What you should do =>
Your task is to copy every line of the entries that holds the word "relies".

Information supplied =>
++++
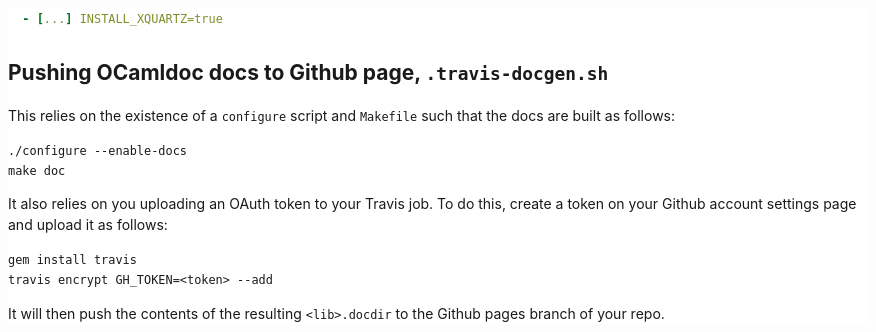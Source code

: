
 ```yaml
  - [...] INSTALL_XQUARTZ=true
```

## Pushing OCamldoc docs to Github page, `.travis-docgen.sh`

This relies on the existence of a `configure` script and `Makefile` such that
the docs are built as follows:

```shell
./configure --enable-docs
make doc
```

It also relies on you uploading an OAuth token to your Travis job. To do this,
create a token on your Github account settings page and upload it as follows:

```shell
gem install travis
travis encrypt GH_TOKEN=<token> --add
```

It will then push the contents of the resulting `<lib>.docdir` to the Github
pages branch of your repo.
++++
Result of the task =>
This relies on the existence of a `configure` script and `Makefile` such that
It also relies on you uploading an OAuth token to your Travis job. To do this,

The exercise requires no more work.